I congratulate those girls...who stopped trying but have their boyfriends ending up realizing things. I congratulate that girl...whose bf came around and is willing to sacrifice and do anything for her while she doesn't even have to do a thing.

Because here I am...

To have attempted to try every now and then...

But was left being the one who tried.

Surprisingly, I was willing to start over...start all over...I wanted to go back to the first time he and i went out...
I wanted to start over with this improved me...

But then...I realized that he wasn't even willing...didn't even want to get back...

He said he was confused...

He's actually...not even sure if he wants to get back. His love really isn't there anymore.

I mean...I guess i'll let him sort out things...to see if he wants me to stay or not...

But...I just don't think that he loves me anymore.

I've done in any possible way I could think of...

And say if he and I were to be back together...does he even love me..?

He's showing no desire for JayTee...even with this period, he doens't even try to talk to me..or giving me a long message just because.

I honestly don't know what to do.

But the only way...to find out if he loves me or not...

is for me to stop initiating.
Remember the old Tuan? He always intiated...even when I didn't even feel like talking...he talked to me.

I'm kinda searching in his heart to see if there's still love at all..

Because if he had tried to get me back...i would actually agree to it...and i would have surprised him that I still have the side of me that he likes.

I guess i'll just give it a few more weeks...not another month though...

I already know what I want..i'm clear of where I am..
I'm just trying to pick up clues to whether or not there's any hope for me and him left.
I guess if he still loves me and have any plans of being with me again..
I guess he'll talk to me..

Other than that...I should just stop bothering him. I mean..he obviously knows that i'm willing to be with him.
But I don't know if he's willing to be with me.

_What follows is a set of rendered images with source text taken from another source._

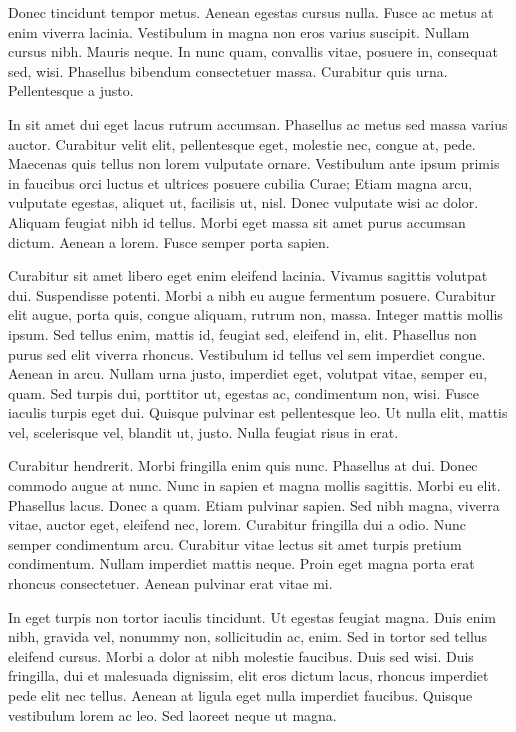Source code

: \documentclass{article}
\begin{document}
Donec tincidunt tempor metus. Aenean egestas cursus nulla. Fusce ac metus
at enim viverra lacinia. Vestibulum in magna non eros varius suscipit. Nullam
cursus nibh. Mauris neque. In nunc quam, convallis vitae, posuere in, consequat
sed, wisi. Phasellus bibendum consectetuer massa. Curabitur quis urna.
Pellentesque a justo.

In sit amet dui eget lacus rutrum accumsan. Phasellus ac metus sed massa varius
auctor. Curabitur velit elit, pellentesque eget, molestie nec, congue at, pede.
Maecenas quis tellus non lorem vulputate ornare. Vestibulum ante ipsum primis
in faucibus orci luctus et ultrices posuere cubilia Curae; Etiam magna arcu,
vulputate egestas, aliquet ut, facilisis ut, nisl. Donec vulputate wisi ac
dolor. Aliquam feugiat nibh id tellus. Morbi eget massa sit amet purus accumsan
dictum. Aenean a lorem. Fusce semper porta sapien.

Curabitur sit amet libero eget enim eleifend lacinia. Vivamus sagittis
volutpat dui. Suspendisse potenti. Morbi a nibh eu augue fermentum posuere.
Curabitur elit augue, porta quis, congue aliquam, rutrum non, massa. Integer
mattis mollis ipsum. Sed tellus enim, mattis id, feugiat sed, eleifend in,
elit. Phasellus non purus sed elit viverra rhoncus. Vestibulum id tellus vel
sem imperdiet congue. Aenean in arcu. Nullam urna justo, imperdiet eget,
volutpat vitae, semper eu, quam. Sed turpis dui, porttitor ut, egestas ac,
condimentum non, wisi. Fusce iaculis turpis eget dui. Quisque pulvinar est
pellentesque leo. Ut nulla elit, mattis vel, scelerisque vel, blandit ut,
justo. Nulla feugiat risus in erat.

Curabitur hendrerit. Morbi fringilla enim quis nunc. Phasellus at dui.
Donec commodo augue at nunc. Nunc in sapien et magna mollis sagittis. Morbi eu
elit. Phasellus lacus. Donec a quam. Etiam pulvinar sapien. Sed nibh magna,
viverra vitae, auctor eget, eleifend nec, lorem. Curabitur fringilla dui a
odio. Nunc semper condimentum arcu. Curabitur vitae lectus sit amet turpis
pretium condimentum. Nullam imperdiet mattis neque. Proin eget magna porta erat
rhoncus consectetuer. Aenean pulvinar erat vitae mi.

In eget turpis non tortor iaculis tincidunt. Ut egestas feugiat magna. Duis
enim nibh, gravida vel, nonummy non, sollicitudin ac, enim. Sed in tortor sed
tellus eleifend cursus. Morbi a dolor at nibh molestie faucibus. Duis sed wisi.
Duis fringilla, dui et malesuada dignissim, elit eros dictum lacus, rhoncus
imperdiet pede elit nec tellus. Aenean at ligula eget nulla imperdiet faucibus.
Quisque vestibulum lorem ac leo. Sed laoreet neque ut magna.
\end{document}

For now...I'll just read old convos and wonder what i should have said :] ahaha...hey...as long as my memory's still alive...that side of him is still alive.

He needs to know...that i'm not that weak weak girl anymore.
Trying is one thing, but to be willing to stop and see what's being returned is another thing.
I've tried and I even made him that video in case if he's not willing to be with me anymore.

But I want to stop and see. I need to know when to stop. And right now, I need to stop.

He needs room to understand if he still loves me, if he still has the same burning passion he once had.

I'm sure things will work out if he treats me like he used to. This time, I'll try my best to show him that everything he does is worth it.

Well, I guess i'll give it a few more days and perhaps a few more weeks. It's been a month already...then again...he never approached me...

So I'm not sure he wants me. I'm not sure if he needs me.

If there is another chance for him and me...i hope this time...he and I can actually go alll the way back and start over from there. I simply just want him to treat me like before...i want to be someone special to him.

I'm not sure what he wants from me...but i'm sure i can do it...

honestly...if i really can go back in time...i would have changed a lot of things about myself...my flaws, to be exact.

but I guess he doesn't know what I'm willing to do...nor do I know what's he willing to do.